▶ Work to be completed
Go through the material under this sentence. Return every line holding "that".

▶ Data for processing
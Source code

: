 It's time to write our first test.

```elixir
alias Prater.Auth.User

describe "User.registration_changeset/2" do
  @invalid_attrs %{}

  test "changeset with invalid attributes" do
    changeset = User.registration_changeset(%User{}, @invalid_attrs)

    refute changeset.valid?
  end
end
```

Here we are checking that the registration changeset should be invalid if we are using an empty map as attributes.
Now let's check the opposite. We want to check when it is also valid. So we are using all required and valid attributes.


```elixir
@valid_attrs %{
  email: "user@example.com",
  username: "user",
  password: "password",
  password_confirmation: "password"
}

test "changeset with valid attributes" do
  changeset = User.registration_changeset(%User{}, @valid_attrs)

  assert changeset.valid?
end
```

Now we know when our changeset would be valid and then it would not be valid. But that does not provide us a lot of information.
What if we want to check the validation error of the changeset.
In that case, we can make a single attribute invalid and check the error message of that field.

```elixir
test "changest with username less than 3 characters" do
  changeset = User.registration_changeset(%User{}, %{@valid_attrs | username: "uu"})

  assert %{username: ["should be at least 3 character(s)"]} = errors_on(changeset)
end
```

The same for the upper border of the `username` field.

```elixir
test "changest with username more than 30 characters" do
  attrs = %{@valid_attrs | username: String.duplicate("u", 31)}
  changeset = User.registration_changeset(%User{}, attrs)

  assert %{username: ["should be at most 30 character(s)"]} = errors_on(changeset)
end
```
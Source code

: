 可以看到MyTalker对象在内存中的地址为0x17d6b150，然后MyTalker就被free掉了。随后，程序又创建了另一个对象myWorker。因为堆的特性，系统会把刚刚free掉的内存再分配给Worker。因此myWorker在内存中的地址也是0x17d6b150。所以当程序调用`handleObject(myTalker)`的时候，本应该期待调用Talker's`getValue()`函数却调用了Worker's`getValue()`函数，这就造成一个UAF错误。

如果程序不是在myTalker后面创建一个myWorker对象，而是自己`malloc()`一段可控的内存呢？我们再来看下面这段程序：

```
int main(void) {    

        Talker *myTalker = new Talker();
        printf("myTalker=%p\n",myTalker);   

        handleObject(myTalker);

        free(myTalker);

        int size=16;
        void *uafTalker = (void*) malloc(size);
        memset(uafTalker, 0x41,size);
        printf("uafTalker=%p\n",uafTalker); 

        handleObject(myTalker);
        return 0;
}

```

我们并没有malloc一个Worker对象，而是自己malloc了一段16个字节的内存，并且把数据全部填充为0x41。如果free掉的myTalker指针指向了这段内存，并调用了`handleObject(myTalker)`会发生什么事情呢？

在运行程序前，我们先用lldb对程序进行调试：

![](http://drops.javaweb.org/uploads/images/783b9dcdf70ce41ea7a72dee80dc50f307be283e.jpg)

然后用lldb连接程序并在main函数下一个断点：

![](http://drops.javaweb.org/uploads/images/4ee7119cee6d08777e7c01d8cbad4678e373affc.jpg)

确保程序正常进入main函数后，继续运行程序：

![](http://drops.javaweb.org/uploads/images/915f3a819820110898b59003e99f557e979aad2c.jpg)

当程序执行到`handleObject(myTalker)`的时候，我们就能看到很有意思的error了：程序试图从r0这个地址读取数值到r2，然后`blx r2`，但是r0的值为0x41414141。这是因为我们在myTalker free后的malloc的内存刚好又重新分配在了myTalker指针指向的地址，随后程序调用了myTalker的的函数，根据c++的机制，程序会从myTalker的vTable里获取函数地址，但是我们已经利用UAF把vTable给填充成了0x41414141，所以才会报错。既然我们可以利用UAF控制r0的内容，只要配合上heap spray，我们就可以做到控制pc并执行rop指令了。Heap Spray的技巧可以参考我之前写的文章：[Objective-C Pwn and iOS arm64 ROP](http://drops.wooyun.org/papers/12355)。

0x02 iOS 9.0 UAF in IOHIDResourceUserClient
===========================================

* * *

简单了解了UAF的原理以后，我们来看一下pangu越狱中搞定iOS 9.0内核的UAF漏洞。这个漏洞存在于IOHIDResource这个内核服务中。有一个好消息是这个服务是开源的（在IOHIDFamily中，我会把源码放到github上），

--

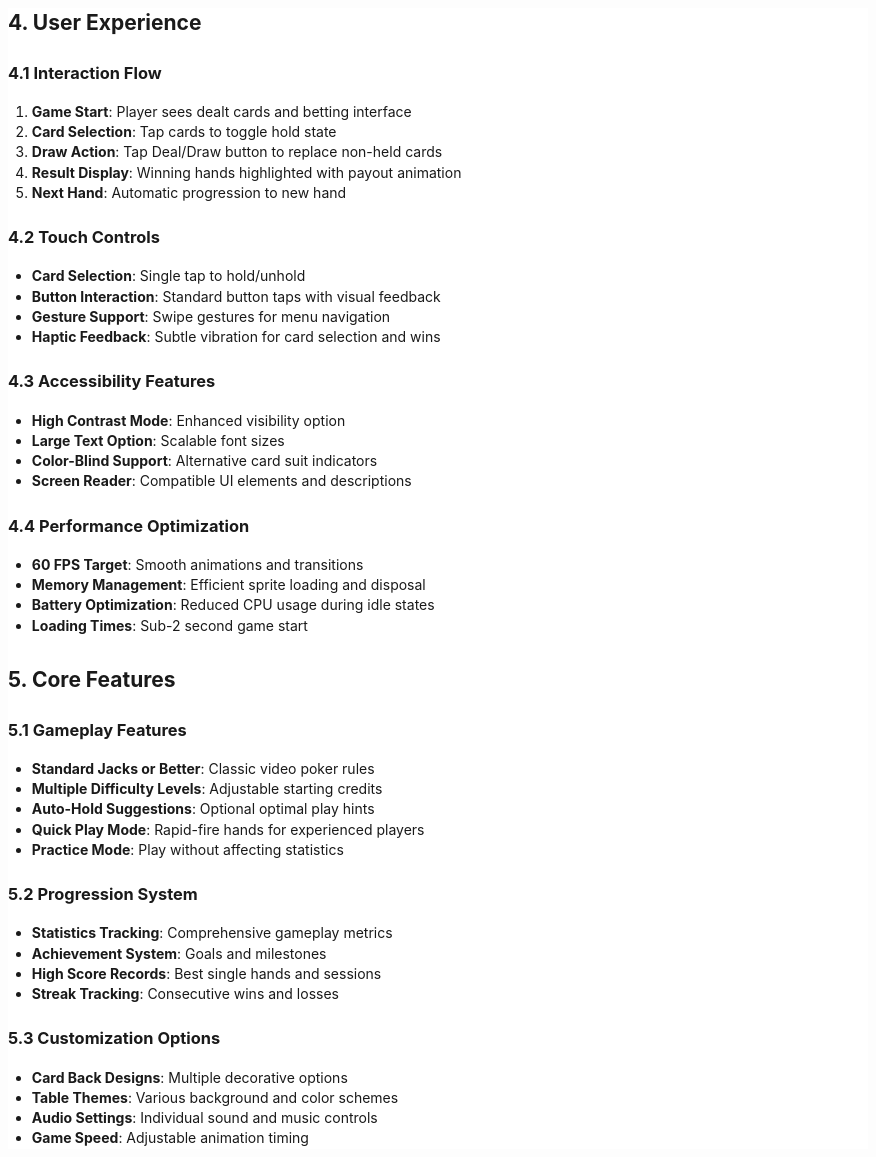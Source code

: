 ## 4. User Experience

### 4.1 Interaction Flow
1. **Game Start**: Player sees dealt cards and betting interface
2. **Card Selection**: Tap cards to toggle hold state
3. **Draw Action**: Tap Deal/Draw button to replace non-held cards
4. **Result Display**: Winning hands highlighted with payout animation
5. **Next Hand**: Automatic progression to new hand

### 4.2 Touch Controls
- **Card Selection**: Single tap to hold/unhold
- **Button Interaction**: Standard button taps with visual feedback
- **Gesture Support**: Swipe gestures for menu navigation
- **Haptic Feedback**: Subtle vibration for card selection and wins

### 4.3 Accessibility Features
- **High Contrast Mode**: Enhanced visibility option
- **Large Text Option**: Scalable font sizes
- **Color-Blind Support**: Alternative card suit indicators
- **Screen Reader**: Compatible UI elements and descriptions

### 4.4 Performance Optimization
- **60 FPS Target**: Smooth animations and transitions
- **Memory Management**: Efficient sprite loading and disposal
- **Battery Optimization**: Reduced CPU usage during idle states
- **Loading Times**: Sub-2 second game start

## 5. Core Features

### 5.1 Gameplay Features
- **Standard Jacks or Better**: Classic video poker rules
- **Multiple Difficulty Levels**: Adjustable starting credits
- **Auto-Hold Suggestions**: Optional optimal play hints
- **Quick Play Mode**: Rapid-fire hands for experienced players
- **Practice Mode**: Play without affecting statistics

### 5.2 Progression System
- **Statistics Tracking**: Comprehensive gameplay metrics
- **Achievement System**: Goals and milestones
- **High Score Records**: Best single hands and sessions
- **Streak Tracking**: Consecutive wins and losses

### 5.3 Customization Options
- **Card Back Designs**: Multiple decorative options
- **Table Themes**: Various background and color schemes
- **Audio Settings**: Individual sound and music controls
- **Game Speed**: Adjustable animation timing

▶ Written solution
Here we are checking that the registration changeset should be invalid if we are using an empty map as attributes.
Now we know when our changeset would be valid and then it would not be valid. But that does not provide us a lot of information.
In that case, we can make a single attribute invalid and check the error message of that field.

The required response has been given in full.